Ini Beberapa Faktor Tumbangnya Ahok-Djarot di Putaran Kedua

Sabtu, 22 April 2017 | 15:43 WIB
Ini Beberapa Faktor Tumbangnya Ahok-Djarot di Putaran Kedua
Pasangan calon Gubernur nomor urut dua Basuki Tjahaja Purnama (Ahok)-Djarot Saiful Hidayat bersama dengan partai pendukung memberikan keterangan pers di Jakarta, Rabu (19/4).
Follow Suara.com untuk mendapatkan informasi terkini. Klik WhatsApp Channel & Google News

Suara.com - Konsultan Politik pasangan Anies Baswedan-Sandiaga Uno, Eep Saefullah Fatah mengomentari kekalahan pasangan Basuki Tjahaja Purnama (Ahok)-Djarot Saiful Hidayat pada Pilkada DKI putaran kedua. Menurutnya, ada sejumlah faktor yang menyebabkan kemenangan Ahok-Djarot pada putaran pertama direbut oleh Anies-Sandi.

"Pertama, terkarantinanya pemilih Basuki-Djarot. Jumlah pemilih tidak meningkat di putaran kedua, bahkan mengalami penurunan 14 ribu.

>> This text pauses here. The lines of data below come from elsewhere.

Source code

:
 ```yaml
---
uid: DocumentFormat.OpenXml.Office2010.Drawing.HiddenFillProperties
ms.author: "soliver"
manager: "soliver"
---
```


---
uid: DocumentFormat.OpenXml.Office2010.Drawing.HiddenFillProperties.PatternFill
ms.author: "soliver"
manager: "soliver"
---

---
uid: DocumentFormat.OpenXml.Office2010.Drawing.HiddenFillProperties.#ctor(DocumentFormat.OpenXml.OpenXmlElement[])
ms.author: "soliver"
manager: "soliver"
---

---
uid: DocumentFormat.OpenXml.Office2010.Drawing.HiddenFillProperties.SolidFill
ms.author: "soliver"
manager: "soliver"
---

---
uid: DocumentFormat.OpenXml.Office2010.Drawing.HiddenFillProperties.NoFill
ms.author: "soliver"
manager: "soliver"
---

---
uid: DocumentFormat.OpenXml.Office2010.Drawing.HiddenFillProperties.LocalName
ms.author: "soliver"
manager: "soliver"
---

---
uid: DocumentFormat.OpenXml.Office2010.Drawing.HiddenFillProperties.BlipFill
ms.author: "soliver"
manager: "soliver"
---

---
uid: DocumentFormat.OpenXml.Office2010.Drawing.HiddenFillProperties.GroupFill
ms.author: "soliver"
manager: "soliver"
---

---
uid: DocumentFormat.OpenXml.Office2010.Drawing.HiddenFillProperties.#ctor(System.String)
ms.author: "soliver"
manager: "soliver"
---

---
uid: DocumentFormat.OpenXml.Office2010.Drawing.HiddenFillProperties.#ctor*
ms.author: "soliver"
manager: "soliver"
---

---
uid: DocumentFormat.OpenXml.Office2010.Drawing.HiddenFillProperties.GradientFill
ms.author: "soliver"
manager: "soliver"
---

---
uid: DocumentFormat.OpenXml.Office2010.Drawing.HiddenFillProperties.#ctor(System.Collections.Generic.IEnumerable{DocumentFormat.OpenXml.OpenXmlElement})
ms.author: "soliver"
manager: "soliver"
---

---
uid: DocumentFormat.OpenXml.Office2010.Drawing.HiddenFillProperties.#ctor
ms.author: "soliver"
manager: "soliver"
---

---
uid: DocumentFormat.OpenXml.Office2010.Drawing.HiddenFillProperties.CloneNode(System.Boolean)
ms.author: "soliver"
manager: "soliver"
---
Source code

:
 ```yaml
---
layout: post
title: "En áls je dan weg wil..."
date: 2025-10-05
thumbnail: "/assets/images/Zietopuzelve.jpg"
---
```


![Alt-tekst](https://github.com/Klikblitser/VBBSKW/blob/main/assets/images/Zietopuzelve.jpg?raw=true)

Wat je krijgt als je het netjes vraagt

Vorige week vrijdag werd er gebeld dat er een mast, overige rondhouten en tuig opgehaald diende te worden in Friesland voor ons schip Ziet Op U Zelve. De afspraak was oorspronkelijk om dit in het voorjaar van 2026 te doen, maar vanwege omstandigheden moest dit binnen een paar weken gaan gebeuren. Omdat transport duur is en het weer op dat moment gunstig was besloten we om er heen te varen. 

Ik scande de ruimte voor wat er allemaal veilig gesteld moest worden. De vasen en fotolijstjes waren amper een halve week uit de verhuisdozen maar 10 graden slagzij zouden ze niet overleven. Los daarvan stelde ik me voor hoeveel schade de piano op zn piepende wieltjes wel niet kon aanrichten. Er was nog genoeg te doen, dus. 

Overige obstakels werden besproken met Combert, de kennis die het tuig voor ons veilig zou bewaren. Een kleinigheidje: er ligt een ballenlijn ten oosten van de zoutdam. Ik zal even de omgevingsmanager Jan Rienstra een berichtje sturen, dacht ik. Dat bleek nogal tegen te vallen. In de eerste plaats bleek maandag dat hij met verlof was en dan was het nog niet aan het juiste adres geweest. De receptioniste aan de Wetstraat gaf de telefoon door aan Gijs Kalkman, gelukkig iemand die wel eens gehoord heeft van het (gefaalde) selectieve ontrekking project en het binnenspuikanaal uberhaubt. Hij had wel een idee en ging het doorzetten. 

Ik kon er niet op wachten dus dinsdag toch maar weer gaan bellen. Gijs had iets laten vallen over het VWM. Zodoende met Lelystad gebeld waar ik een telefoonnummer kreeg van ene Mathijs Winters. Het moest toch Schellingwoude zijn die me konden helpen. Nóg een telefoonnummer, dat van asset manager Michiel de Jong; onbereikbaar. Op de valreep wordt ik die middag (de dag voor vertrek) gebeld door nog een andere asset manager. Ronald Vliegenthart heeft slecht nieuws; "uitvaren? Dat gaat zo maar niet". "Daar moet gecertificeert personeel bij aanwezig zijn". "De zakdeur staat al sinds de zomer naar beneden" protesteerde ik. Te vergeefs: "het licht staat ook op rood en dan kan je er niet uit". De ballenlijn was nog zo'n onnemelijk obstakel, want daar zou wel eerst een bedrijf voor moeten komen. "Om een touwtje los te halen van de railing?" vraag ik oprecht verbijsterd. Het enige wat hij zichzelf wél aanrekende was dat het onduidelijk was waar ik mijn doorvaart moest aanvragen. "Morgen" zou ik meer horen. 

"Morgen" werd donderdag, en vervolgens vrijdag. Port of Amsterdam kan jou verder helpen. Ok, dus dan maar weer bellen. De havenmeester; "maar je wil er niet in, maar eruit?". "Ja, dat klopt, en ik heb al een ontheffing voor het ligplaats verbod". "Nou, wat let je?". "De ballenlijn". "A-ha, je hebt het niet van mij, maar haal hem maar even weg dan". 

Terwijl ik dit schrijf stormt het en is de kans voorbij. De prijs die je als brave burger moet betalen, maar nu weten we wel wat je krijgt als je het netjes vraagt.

Padahal ada sekitar 20 persen pendukung Agus-Sylvi yang berhasil direbut Basuki-Djarot.  Artinya, ketika suara agregat keseluruhan berkurang, berarti ada pemilih yang pergi, sehingga tidak membesar, tidak mengecil segitu-gitu aja," katanya di Warung Daun, Cikini, Jakarta Pusat, Sabtu (22/4/2017).

Selain itu, faktor lainnya juga yang memenangkan pasangan nomor urut tiga tersebut adalah angka partisipasi warga DKI yang meningkat dari 77 ke 78. Namun, kata Direktur Polmark Indonsia itu, peningkatan  hanya terjadi di kubu Anies.


"Juga, apa yang terjadi di saat terakhir, 28 persen pemilih menentukan di masa tenang dan hari H. Suasana kolektif yang memengaruhi memori pada saat itu sangat penting,orang di Jakarta kalau lihat gambar, media, maka suasana kolektif yang terjadi saat itu adalah hujan sembako," kata Eep.

Dia menduga, sembako yang dibagikan oleh simpatisan Ahok-Djarot pada masa-masa tenang tersebut memberikan dampak negatif. Apalagi, pada saat itu, mereka membaginya dengan mengenakan identitas paslon.

"biasanya di tempat lain itu senyap, ini ditunjukkan identitas yang membagi. Ini harus jadi pelajaran, tidak benar itu demokrasi ditentukan duit, warga relatif otonom," katanya.

Tak hanya itu, faktor lain kata Eep adalah adanya perlawanan terhadap keunikan Tempat Pemungutan Suara atau potensi kejahatan pemilu. Kata dia, di Jakarta terdapat 1848 TPS yang terindikasi ada kejahatan pemilunya di putaran pertama.

"Pertama, pemilih tambahan. Ada 250 ribu DPTb  di putaran pertama dan terkonsentrasi di tempat-tempat di mana paslon tertentu menang besar, jadi bisa kita kaitkan. Kedua, suasana TPS dalam politik ada teori eye ball to eye ball confrontation atau konfrontasi bola mata, atau saling melotot," kata Eep.

Setelah melakukan pengawasan terhadap sejumlah TPS tersebut, jumlah suara Anies-Sandi semakin meningkat.

"Di banyak TPS yang 1848 itu, terjadi peningkatan kekuatan paslon nomor tiga, yang tadi nggak seimbang lebih seimbang, pengawasannya segala macem akibatnya tidak terjadi apa-apa itu, termasuk pemilih DPTb tidak lagi seperti putaran pertama," katanya.